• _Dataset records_
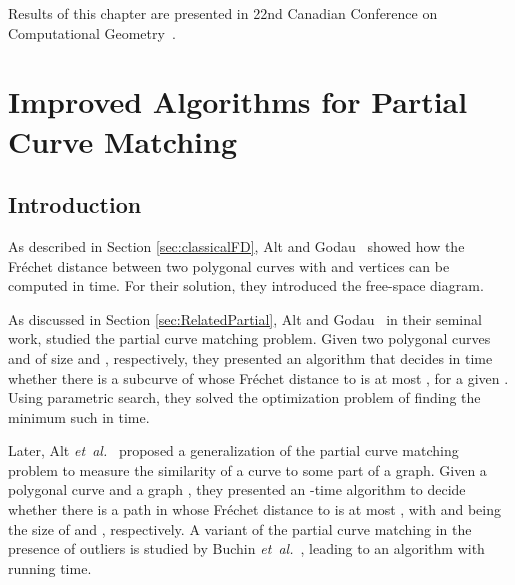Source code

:\documentclass[12pt]{dalthesis}
\newcommand{\etal}{{\em et~al.\/}}
\newcommand{\REM}[1]{}
\newcommand{\Frechet}{Fr\'echet }
\newcommand{\fs}{free-space }
\begin{document}
Results of this chapter 
are presented in 22nd Canadian Conference on Computational Geometry~\cite{oursCCCG2010}.
\clearpage{}



\clearpage{}\chapter{Improved Algorithms for Partial Curve Matching}
\label{ch:partial}

\section{Introduction} 
\label{sec:introduction}

\REM{
The \Frechet distance is a widely-used metric for measuring the similarity of the curves. 
It finds applications in morphing~\cite{EfratGHMM02},
handwriting recognition~\cite{SriraghavendraKB07}, protein structure alignment~\cite{JiangXZ08}, etc.
This measure is often illustrated as the minimum-length leash needed for a
person to walk a dog, while each of them is traversing
a pre-specified polygonal curve without backtracking.
}
As described in Section \ref{sec:classicalFD},
Alt and Godau~\cite{AltG95} showed how the 
\Frechet distance between two polygonal curves
with  and  vertices can be computed in  time.
For their solution, they introduced the \fs diagram.
\REM{
The \fs diagram and its variants have been proved to be useful in other applications
involving the \Frechet distance
(see e.g. \cite{AltERW03,BuchinBG10,WenkC10,HR11}).

Various extensions of the \Frechet distance have been studied in the literature,
including \Frechet distance between two curves 
inside a simple polygon~\cite{WenkC10}, on polyhedral surfaces~\cite{CookW09}, and on simplicial complexes~\cite{HR11}.

}

As discussed in Section
\ref{sec:RelatedPartial},
Alt and Godau~\cite{AltG95} 
in their seminal work, 
studied the partial curve matching problem.
Given two polygonal curves  and  of size  and , respectively, 
they presented an algorithm that decides in  time whether
there is a subcurve  of  whose \Frechet distance to  is at most ,
for a given . 
Using parametric search, they solved the optimization problem of finding the minimum such 
in  time.

Later, Alt \etal~\cite{AltERW03a} proposed a generalization of the partial curve matching problem 
to measure the similarity of a curve to some part of a graph.
Given a polygonal curve  and a graph , 
they presented an -time algorithm to decide whether there is a path  in  whose 
\Frechet distance to  is at most , 
with  and  being the size of  and , respectively.
A variant of the partial curve matching
in the presence of outliers is studied by Buchin \etal~\cite{ExactPartial},
leading to an algorithm with  running time.
\end{document}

• _DIRECTIONS_
Repeat each record as given. No picture belongs in the copy.

• _SOLUTION FOR THIS EXERCISE_
Source code

:\documentclass[12pt]{dalthesis}
\newcommand{\etal}{{\em et~al.\/}}
\newcommand{\REM}[1]{}
\newcommand{\Frechet}{Fr\'echet }
\newcommand{\fs}{free-space }
\begin{document}
Results of this chapter 
are presented in 22nd Canadian Conference on Computational Geometry~\cite{oursCCCG2010}.
\clearpage{}



\clearpage{}\chapter{Improved Algorithms for Partial Curve Matching}
\label{ch:partial}

\section{Introduction} 
\label{sec:introduction}

\REM{
The \Frechet distance is a widely-used metric for measuring the similarity of the curves. 
It finds applications in morphing~\cite{EfratGHMM02},
handwriting recognition~\cite{SriraghavendraKB07}, protein structure alignment~\cite{JiangXZ08}, etc.
This measure is often illustrated as the minimum-length leash needed for a
person to walk a dog, while each of them is traversing
a pre-specified polygonal curve without backtracking.
}
As described in Section \ref{sec:classicalFD},
Alt and Godau~\cite{AltG95} showed how the 
\Frechet distance between two polygonal curves
with  and  vertices can be computed in  time.
For their solution, they introduced the \fs diagram.
\REM{
The \fs diagram and its variants have been proved to be useful in other applications
involving the \Frechet distance
(see e.g. \cite{AltERW03,BuchinBG10,WenkC10,HR11}).

Various extensions of the \Frechet distance have been studied in the literature,
including \Frechet distance between two curves 
inside a simple polygon~\cite{WenkC10}, on polyhedral surfaces~\cite{CookW09}, and on simplicial complexes~\cite{HR11}.

}

As discussed in Section
\ref{sec:RelatedPartial},
Alt and Godau~\cite{AltG95} 
in their seminal work, 
studied the partial curve matching problem.
Given two polygonal curves  and  of size  and , respectively, 
they presented an algorithm that decides in  time whether
there is a subcurve  of  whose \Frechet distance to  is at most ,
for a given . 
Using parametric search, they solved the optimization problem of finding the minimum such 
in  time.

Later, Alt \etal~\cite{AltERW03a} proposed a generalization of the partial curve matching problem 
to measure the similarity of a curve to some part of a graph.
Given a polygonal curve  and a graph , 
they presented an -time algorithm to decide whether there is a path  in  whose 
\Frechet distance to  is at most , 
with  and  being the size of  and , respectively.
A variant of the partial curve matching
in the presence of outliers is studied by Buchin \etal~\cite{ExactPartial},
leading to an algorithm with  running time.
\end{document}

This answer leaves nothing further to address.